FoundrySolidityLayer 2
7.25 ETH
Submission Details
Impact: medium
Likelihood: low

# A pool sponsor is the agreement's attack-moderator and can manufacture a `CORRUPTED` state to sweep every staker's principal to their own `recoveryAddress`

Author Revealed upon completion

Description

  • Confidence pools let stakers underwrite an agreement. On a genuine in-scope breach the DAO trusted outcome-moderator flags PoolStates.Outcome.CORRUPTED and the pool is swept to the sponsor's recoveryAddress; however if that moderator is ever unavailable, a permissionless backstop in ConfidencePool::claimExpired() resolves a CORRUPTED registry to bad-faith CORRUPTED after a 180-day grace so funds are never trapped.

  • The pool trusts the registry's CORRUPTED state as proof that a breach occurred, but on the real AttackRegistry the agreement's attack-moderator is the agreement owner, and the pool sponsor is that owner (enforced at createPool). The attack-moderator can call markCorrupted() with no exploit whatsoever. Because the sponsor also owns recoveryAddress, they can manufacture CORRUPTED, wait out the grace, and drain every staker to themselves — the scope-blind auto-resolution never checks who caused the state or whether any breach actually happened.

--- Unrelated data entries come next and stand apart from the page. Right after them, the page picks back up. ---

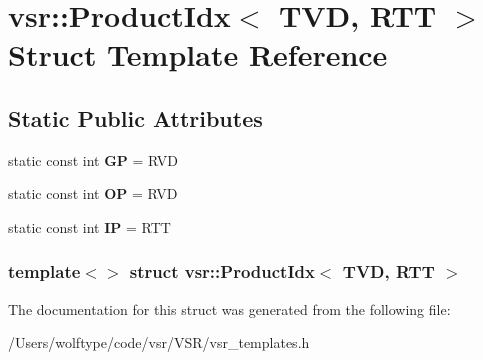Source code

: \hypertarget{structvsr_1_1_product_idx_3_01_t_v_d_00_01_r_t_t_01_4}{\section{vsr\-:\-:Product\-Idx$<$ T\-V\-D, R\-T\-T $>$ Struct Template Reference}
\label{structvsr_1_1_product_idx_3_01_t_v_d_00_01_r_t_t_01_4}
}
\subsection*{Static Public Attributes}
\begin{DoxyCompactItemize}
\item 
\hypertarget{structvsr_1_1_product_idx_3_01_t_v_d_00_01_r_t_t_01_4_a70d40809185e355febf949a2e2f8180f}{static const int {\bfseries G\-P} = R\-V\-D}\label{structvsr_1_1_product_idx_3_01_t_v_d_00_01_r_t_t_01_4_a70d40809185e355febf949a2e2f8180f}

\item 
\hypertarget{structvsr_1_1_product_idx_3_01_t_v_d_00_01_r_t_t_01_4_a09a7202f41fee1265b696bc9738a534c}{static const int {\bfseries O\-P} = R\-V\-D}\label{structvsr_1_1_product_idx_3_01_t_v_d_00_01_r_t_t_01_4_a09a7202f41fee1265b696bc9738a534c}

\item 
\hypertarget{structvsr_1_1_product_idx_3_01_t_v_d_00_01_r_t_t_01_4_a5bcd39c035181223589131fec621fee9}{static const int {\bfseries I\-P} = R\-T\-T}\label{structvsr_1_1_product_idx_3_01_t_v_d_00_01_r_t_t_01_4_a5bcd39c035181223589131fec621fee9}

\end{DoxyCompactItemize}
\subsubsection*{template$<$$>$ struct vsr\-::\-Product\-Idx$<$ T\-V\-D, R\-T\-T $>$}



The documentation for this struct was generated from the following file\-:\begin{DoxyCompactItemize}
\item 
/\-Users/wolftype/code/vsr/\-V\-S\-R/vsr\-\_\-templates.\-h\end{DoxyCompactItemize}
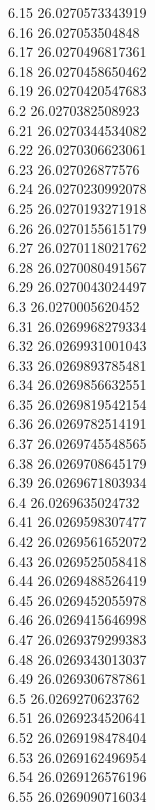 {6.15	26.0270573343919\\
6.16	26.027053504848\\
6.17	26.0270496817361\\
6.18	26.0270458650462\\
6.19	26.0270420547683\\
6.2	26.0270382508923\\
6.21	26.0270344534082\\
6.22	26.0270306623061\\
6.23	26.027026877576\\
6.24	26.0270230992078\\
6.25	26.0270193271918\\
6.26	26.0270155615179\\
6.27	26.0270118021762\\
6.28	26.0270080491567\\
6.29	26.0270043024497\\
6.3	26.0270005620452\\
6.31	26.0269968279334\\
6.32	26.0269931001043\\
6.33	26.0269893785481\\
6.34	26.0269856632551\\
6.35	26.0269819542154\\
6.36	26.0269782514191\\
6.37	26.0269745548565\\
6.38	26.0269708645179\\
6.39	26.0269671803934\\
6.4	26.0269635024732\\
6.41	26.0269598307477\\
6.42	26.0269561652072\\
6.43	26.0269525058418\\
6.44	26.0269488526419\\
6.45	26.0269452055978\\
6.46	26.0269415646998\\
6.47	26.0269379299383\\
6.48	26.0269343013037\\
6.49	26.0269306787861\\
6.5	26.0269270623762\\
6.51	26.0269234520641\\
6.52	26.0269198478404\\
6.53	26.0269162496954\\
6.54	26.0269126576196\\
6.55	26.0269090716034\\
}
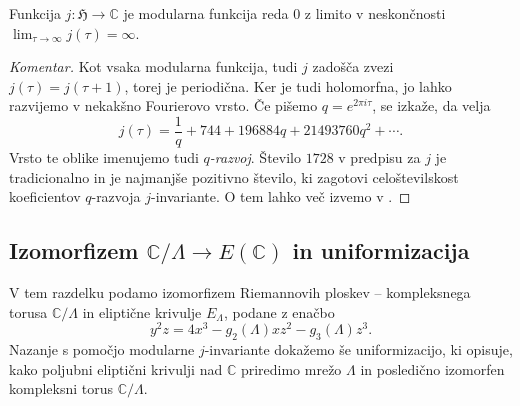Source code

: \documentclass[mat1]{fmfdelo}
\numberwithin{equation}{section}
\newcommand{\C}{\mathbb C}
\newcommand{\HH}{\mathfrak{H}}
\newcommand{\Lattice}{\mathscr{L}}
\newcommand{\CM}{\mathbb C ^*}
\newcommand{\om}{\omega}
\newcommand{\inv}{^{-1}}
\newcommand{\torus}{\C/\Lambda}
\newcommand{\htp}{\simeq}
\renewcommand\Im{\operatorname{Im}}%
\theoremstyle{definition}
\newenvironment{komentar}[1][Komentar]{\begin{proof}[#1]\let\qed\relax}{\end{proof}}
\begin{document}
\begin{trditev}
    Funkcija $j : \HH \to \C$ je modularna funkcija reda $0$ z limito v neskončnosti $\lim_{\tau \to \infty}j(\tau) = \infty$.
\end{trditev}

\begin{komentar}
    Kot vsaka modularna funkcija, tudi $j$ zadošča zvezi $j(\tau) = j(\tau + 1)$, torej je periodična. Ker je tudi holomorfna, jo lahko razvijemo v nekakšno Fourierovo vrsto. Če pišemo $q = e^{2\pi i \tau}$, se izkaže, da velja
    \[
        j(\tau) = \frac{1}{q} + 744 + 196884q + 21493760q^2 + \cdots.
    \]
    Vrsto te oblike imenujemo tudi \emph{$q$-razvoj}. Število $1728$ v predpisu za $j$ je tradicionalno in je najmanjše pozitivno število, ki zagotovi celoštevilskost koeficientov $q$-razvoja $j$-invariante. O tem lahko več izvemo v \cite[VII, \S3]{Serre}.
\end{komentar}





\subsection{Izomorfizem \texorpdfstring{$\C/\Lambda \to E(\C)$ in uniformizacija}{}} 

V tem razdelku podamo izomorfizem Riemannovih ploskev -- kompleksnega torusa $\torus$ in eliptične krivulje $E_\Lambda$, podane z enačbo
\[
    y^2z = 4x^3 - g_2(\Lambda)xz^2 - g_3(\Lambda)z^3.
\]
Nazanje s pomočjo modularne $j$-invariante dokažemo še uniformizacijo, ki opisuje, kako poljubni eliptični krivulji nad $\C$ priredimo mrežo $\Lambda$ in posledično izomorfen kompleksni torus $\torus$.
\end{document}
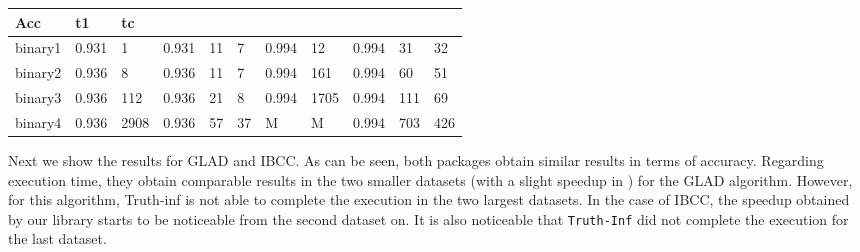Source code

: \documentclass[letterpaper,10pt,english]{sphinxmanual}
\begin{document}
\begin{savenotes}
\begin{tabulary}{\linewidth}[t]{|T|T|T|T|T|T|T|T|T|T|T|}
Acc
&\sphinxstyletheadfamily 
t1
&\sphinxstyletheadfamily 
tc
\\
\hline
binary1
&
0.931
&
1
&
0.931
&
11
&
7
&
0.994
&
12
&
0.994
&
31
&
32
\\
\hline
binary2
&
0.936
&
8
&
0.936
&
11
&
7
&
0.994
&
161
&
0.994
&
60
&
51
\\
\hline
binary3
&
0.936
&
112
&
0.936
&
21
&
8
&
0.994
&
1705
&
0.994
&
111
&
69
\\
\hline
binary4
&
0.936
&
2908
&
0.936
&
57
&
37
&
M
&
M
&
0.994
&
703
&
426
\\
\hline
\end{tabulary}
\par
\sphinxattableend\end{savenotes}

Next we show the results for GLAD and IBCC. As can be seen, both packages obtain similar results
in terms of accuracy. Regarding execution time, they obtain comparable results
in the two smaller datasets (with a slight speedup in ) for the GLAD algorithm. However, for
this algorithm, Truth-inf is not able to complete the execution in the two largest datasets.
In the case of IBCC, the speedup obtained by our library starts to be noticeable from the second dataset on. It is also noticeable that 
\texttt{Truth-Inf} did not complete the execution for the last dataset. 
\end{document}
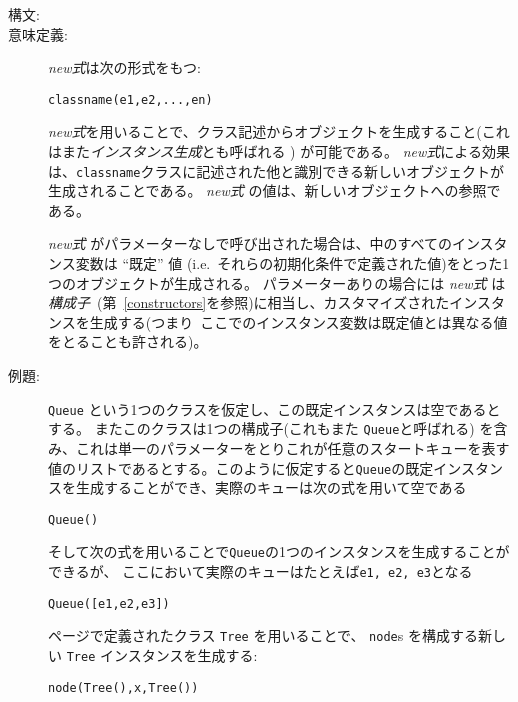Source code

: \documentclass[\pformat,12pt]{jarticle}
\begin{document}
\begin{description}
\item[構文:] 

\item[意味定義:]  {\it new式}は次の形式をもつ:

  \begin{alltt}
     classname(e1, e2, ..., en)
  \end{alltt}
{\it new式}を用いることで、クラス記述からオブジェクトを生成すること(これはまた{\em インスタンス生成}とも呼ばれる ) が可能である。
 {\it new式}による効果は、{\tt classname}クラスに記述された他と識別できる新しいオブジェクトが生成されることである。
{\it new式} の値は、新しいオブジェクトへの参照である。

{\it new式} がパラメーターなしで呼び出された場合は、中のすべてのインスタンス変数は ``既定'' 値 (i.e.\ それらの初期化条件で定義された値)をとった1つのオブジェクトが生成される。
パラメーターありの場合には {\it new式} は  \emph{構成子}~(第~\ref{constructors}を参照)に相当し、カスタマイズされたインスタンスを生成する(つまり\ ここでのインスタンス変数は既定値とは異なる値をとることも許される)。


\item[例題:] \texttt{Queue} という1つのクラスを仮定し、この既定インスタンスは空であるとする。
 またこのクラスは1つの構成子(これもまた \texttt{Queue}と呼ばれる) を含み、これは単一のパラメーターをとりこれが任意のスタートキューを表す値のリストであるとする。このように仮定すると\texttt{Queue}の既定インスタンスを生成することができ、実際のキューは次の式を用いて空である
\begin{alltt}
   Queue()
\end{alltt}
そして次の式を用いることで\texttt{Queue}の1つのインスタンスを生成することができるが、 ここにおいて実際のキューはたとえば\texttt{e1, e2, e3}となる
\begin{alltt}
   Queue([e1, e2, e3])
\end{alltt}

 \pageref{TreeDef} ページで定義されたクラス \texttt{Tree} を用いることで、 \texttt{node}s を構成する新しい \texttt{Tree} インスタンスを生成する:
\begin{alltt}
node( Tree(), x,  Tree())
\end{alltt}
    
\end{description}
\end{document}
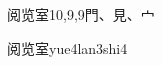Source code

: \begin{entry}{阅览室}{10,9,9}{⾨、⾒、⼧}
  \begin{phonetics}{阅览室}{yue4lan3shi4}
  \end{phonetics}
\end{entry}
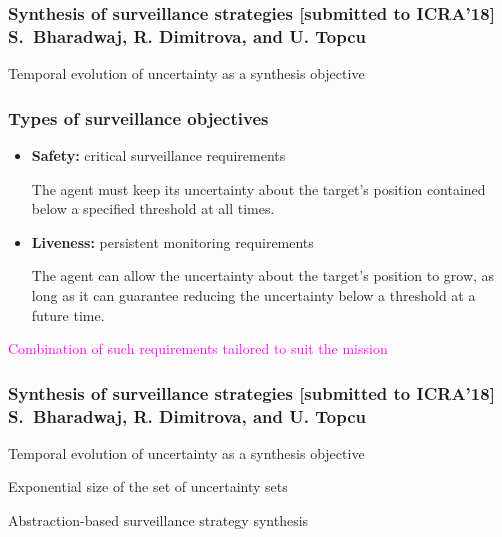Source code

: \documentclass[xcolor=dvipsnames]{beamer}
\begin{document}
\begin{frame}
\frametitle{Synthesis of surveillance strategies  {\small [submitted to ICRA'18]} \newline \small S.\ Bharadwaj, R. Dimitrova, and U. Topcu}

 Temporal evolution of uncertainty as a synthesis objective

\bigskip



\end{frame}

\begin{frame}
\frametitle{Types of surveillance objectives}

\smallskip




\begin{itemize}
\item {\bf Safety:} critical surveillance requirements
\smallskip

The agent must keep its uncertainty about the target's position contained below a specified threshold at all times.

\smallskip


\item {\bf Liveness:} persistent monitoring requirements

\smallskip

The agent can allow the uncertainty about the target's position to grow, as long as it can guarantee reducing the uncertainty below a threshold at a future time.

\end{itemize}

\smallskip 

\textcolor{magenta}{Combination of such requirements tailored to suit the mission} 

\end{frame}

\begin{frame}
\frametitle{Synthesis of surveillance strategies  {\small [submitted to ICRA'18]} \newline \small S.\ Bharadwaj, R. Dimitrova, and U. Topcu}

 Temporal evolution of uncertainty as a synthesis objective

\bigskip



\bigskip
{} Exponential size of the set of uncertainty sets

\bigskip
{} Abstraction-based surveillance strategy synthesis
\end{frame}
\end{document}
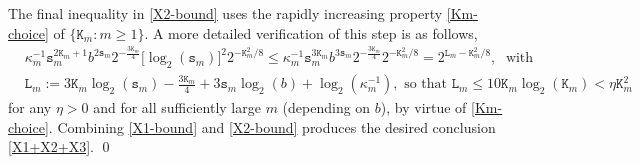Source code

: \documentclass[12pt, twoside]{article}
\newtheorem{lemma}[theorem]{Lemma}
\theoremstyle{definition}
\numberwithin{equation}{section}
\begin{document}
The final inequality in \eqref{X2-bound} uses the rapidly increasing property \eqref{Km-choice} of $\{\mathtt K_m: m \geq 1\}$. A more detailed verification of this step is as follows, 
\begin{align*} 
&\kappa_m^{-1} \mathtt s_m^{2\mathtt K_m+1} b^{2 \mathtt s_m} 2^{-\frac{3\mathtt K_m}{4}} \bigl[ \log_2 (\mathtt s_m) \bigr]^2 2^{- \mathtt K_m^2/8} \leq \kappa_m^{-1} \mathtt s_m^{3\mathtt K_m} b^{3\mathtt s_m} 2^{-\frac{3\mathtt K_m}{4}}  2^{- \mathtt K_m^2/8}
= 2^{\mathtt L_m - \mathtt K_m^2/8}, \; \text{ with } \\
&\mathtt L_m := 3 \mathtt K_m \log_2(\mathtt s_m) - \frac{3\mathtt K_m}{4} + 3 \mathtt s_m \log_2(b) + \log_2(\kappa_m^{-1}), \text{ so that } \mathtt L_m \leq 10\mathtt K_m \log_2(\mathtt K_m) < \eta \mathtt K_m^2  
\end{align*}  
for any $\eta > 0$ and for all sufficiently large $m$ (depending on $b$), by virtue of \eqref{Km-choice}. Combining \eqref{X1-bound} and \eqref{X2-bound} produces the desired conclusion \eqref{X1+X2+X3}.  
\qed
\end{document}
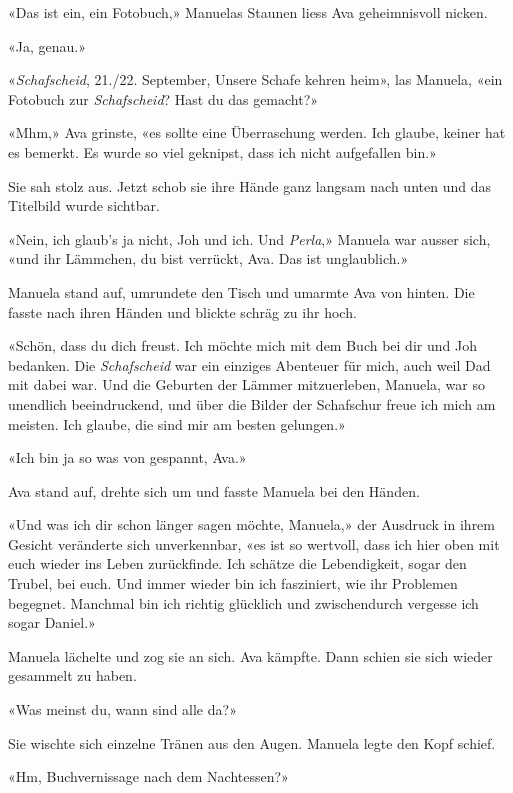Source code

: «Das ist ein, ein Fotobuch,» Manuelas Staunen liess Ava geheimnisvoll
nicken.

«Ja, genau.»

«\emph{Schafscheid}, 21./22. September, Unsere Schafe kehren heim», las
Manuela, «ein Fotobuch zur \emph{Schafscheid}? Hast du das gemacht?»

«Mhm,» Ava grinste, «es sollte eine Überraschung werden. Ich glaube,
keiner hat es bemerkt. Es wurde so viel geknipst, dass ich nicht
aufgefallen bin.»

Sie sah stolz aus. Jetzt schob sie ihre Hände ganz langsam nach unten
und das Titelbild wurde sichtbar.

«Nein, ich glaub’s ja nicht, Joh und ich. Und \emph{Perla},» Manuela war ausser sich, «und ihr Lämmchen, du bist verrückt, Ava. Das ist  unglaublich.»

Manuela stand auf, umrundete den Tisch und umarmte Ava von hinten. Die
fasste nach ihren Händen und blickte schräg zu ihr hoch.

«Schön, dass du dich freust. Ich möchte mich mit dem Buch bei dir und
Joh bedanken. Die \emph{Schafscheid} war ein einziges Abenteuer für
mich, auch weil Dad mit dabei war. Und die Geburten der Lämmer
mitzuerleben, Manuela, war so unendlich beeindruckend, und über die Bilder der Schafschur freue ich mich am meisten. Ich
glaube, die sind mir am besten gelungen.»

«Ich bin ja so was von gespannt, Ava.»

Ava stand auf, drehte sich um und fasste Manuela bei den Händen.

«Und was ich dir schon länger sagen möchte, Manuela,» der Ausdruck in
ihrem Gesicht veränderte sich unverkennbar, «es ist so wertvoll, dass ich hier oben
mit euch wieder ins Leben zurückfinde. Ich schätze die Lebendigkeit,
sogar den Trubel, bei euch. Und immer wieder bin ich fasziniert, wie ihr
Problemen begegnet. Manchmal bin ich richtig glücklich und zwischendurch
vergesse ich sogar Daniel.»

Manuela lächelte und zog sie an sich. Ava kämpfte. 
Dann schien sie sich wieder gesammelt zu haben.

«Was meinst du, wann sind alle da?»

Sie wischte sich einzelne Tränen aus den Augen.
Manuela legte den Kopf schief.

«Hm, Buchvernissage nach dem Nachtessen?»
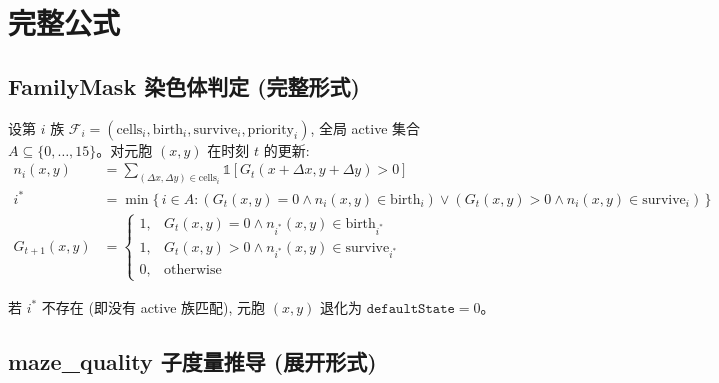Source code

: 
\appendix

\section{完整公式}
\label{sec:appendix-a}

\subsection{FamilyMask 染色体判定 (完整形式)}

设第 $i$ 族 $\mathcal{F}_i = (\text{cells}_i, \text{birth}_i, \text{survive}_i, \text{priority}_i)$, 全局 active 集合 $A \subseteq \{0, \ldots, 15\}$。对元胞 $(x, y)$ 在时刻 $t$ 的更新:
\begin{align*}
  n_i(x, y) &= \sum_{(\Delta x, \Delta y) \in \text{cells}_i} \mathbb{1}\!\left[G_t(x + \Delta x, y + \Delta y) > 0\right] \\
  i^* &= \min\bigl\{\,i \in A : (G_t(x,y) = 0 \wedge n_i(x,y) \in \text{birth}_i) \vee (G_t(x,y) > 0 \wedge n_i(x,y) \in \text{survive}_i)\,\bigr\} \\
  G_{t+1}(x, y) &=
  \begin{cases}
    1, & G_t(x, y) = 0 \wedge n_{i^*}(x, y) \in \text{birth}_{i^*} \\
    1, & G_t(x, y) > 0 \wedge n_{i^*}(x, y) \in \text{survive}_{i^*} \\
    0, & \text{otherwise}
  \end{cases}
\end{align*}

若 $i^*$ 不存在 (即没有 active 族匹配), 元胞 $(x, y)$ 退化为 $\texttt{defaultState} = 0$。

\subsection{maze\_quality 子度量推导 (展开形式)}

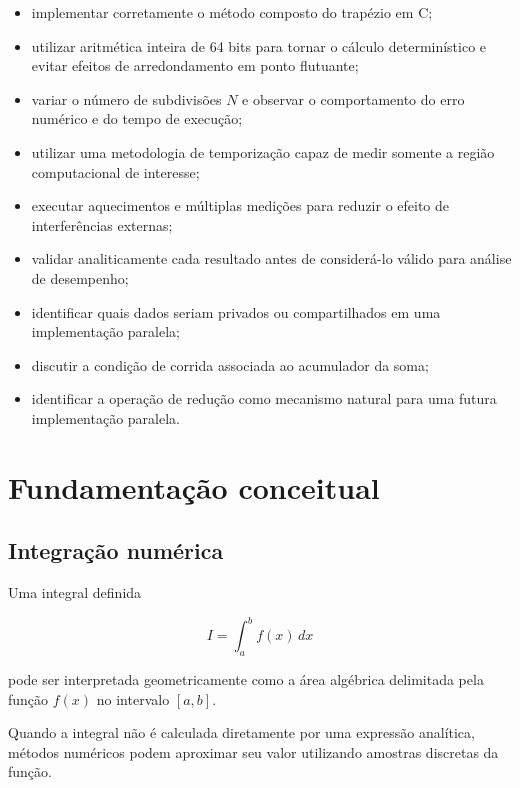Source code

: \begin{itemize}
    \item implementar corretamente o método composto do trapézio em C;
    \item utilizar aritmética inteira de 64 bits para tornar o cálculo
    determinístico e evitar efeitos de arredondamento em ponto flutuante;
    \item variar o número de subdivisões \(N\) e observar o comportamento do
    erro numérico e do tempo de execução;
    \item utilizar uma metodologia de temporização capaz de medir somente a
    região computacional de interesse;
    \item executar aquecimentos e múltiplas medições para reduzir o efeito de
    interferências externas;
    \item validar analiticamente cada resultado antes de considerá-lo válido
    para análise de desempenho;
    \item identificar quais dados seriam privados ou compartilhados em uma
    implementação paralela;
    \item discutir a condição de corrida associada ao acumulador da soma;
    \item identificar a operação de redução como mecanismo natural para uma
    futura implementação paralela.
\end{itemize}


\section{Fundamentação conceitual}

\label{sec:atvd04-fundamentacao}

\subsection{Integração numérica}

Uma integral definida

\begin{equation}
    I = \int_a^b f(x)\,dx
\end{equation}

pode ser interpretada geometricamente como a área algébrica delimitada pela
função \(f(x)\) no intervalo \([a,b]\).

Quando a integral não é calculada diretamente por uma expressão analítica,
métodos numéricos podem aproximar seu valor utilizando amostras discretas da
função.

Root cause — ConfidencePool::claimExpired() is callable by anyone once the grace of 180 days elapses:

// no moderator judgement on this path — it is permissionless
IAttackRegistry.ContractState state = _observePoolState();
// ...
@> if (state == IAttackRegistry.ContractState.CORRUPTED && riskWindowStart != 0) {
if (block.timestamp < expiry + MODERATOR_CORRUPTED_GRACE) {
revert AgreementCorruptedAwaitingModerator();
}
outcome = PoolStates.Outcome.CORRUPTED;
outcomeFlaggedAt = riskWindowEnd;
@> corruptedReserve = snapshotTotalStaked + snapshotTotalBonus; // the WHOLE pool
claimsStarted = true; // claimCorrupted() -> recoveryAddress
emit OutcomeFlagged(address(0), PoolStates.Outcome.CORRUPTED, false, address(0));
return;
}

The CORRUPTED state it trusts is set by the sponsor, in the parent AttackRegistry:

// AttackRegistry._registerAgreement — the sponsor's own requestUnderAttack makes them the moderator
@> attackModerator: agreementOwner,
// AttackRegistry.markCorrupted — onlyAttackModerator, and NO proof of any exploit is required
function markCorrupted(address agreementAddress) external onlyAttackModerator(agreementAddress) {
ContractState currentState = _getAgreementState(agreementAddress);
if (currentState != ContractState.UNDER_ATTACK && currentState != ContractState.PROMOTION_REQUESTED) {
revert AttackRegistry__InvalidState(currentState);
}
@> s_agreementInfo[agreementAddress].corrupted = true;
}

And ConfidencePoolFactory::createPool() guarantees the sponsor and the attack-moderator are the same account:

@> if (IAgreement(agreement).owner() != msg.sender) revert UnauthorizedCreator();

Why this is not the accepted §6 / §11 trust assumption

The design anticipates some staker loss on this path, but not this one:

  • §6's justification for the loss does not hold here. §6 keeps the scope-blind backstop because "the inverse default (principal-returning EXPIRED) is not strictly safer — it would let genuine in-scope corruption escape punishment." That reasoning presumes a real breach happened and was merely out of the pool's scope. In this attack no breach happens at all — the sponsor fabricates CORRUPTED — so there is no "genuine in-scope corruption" for the EXPIRED default to let escape. The single argument the design offers for accepting the loss collapses.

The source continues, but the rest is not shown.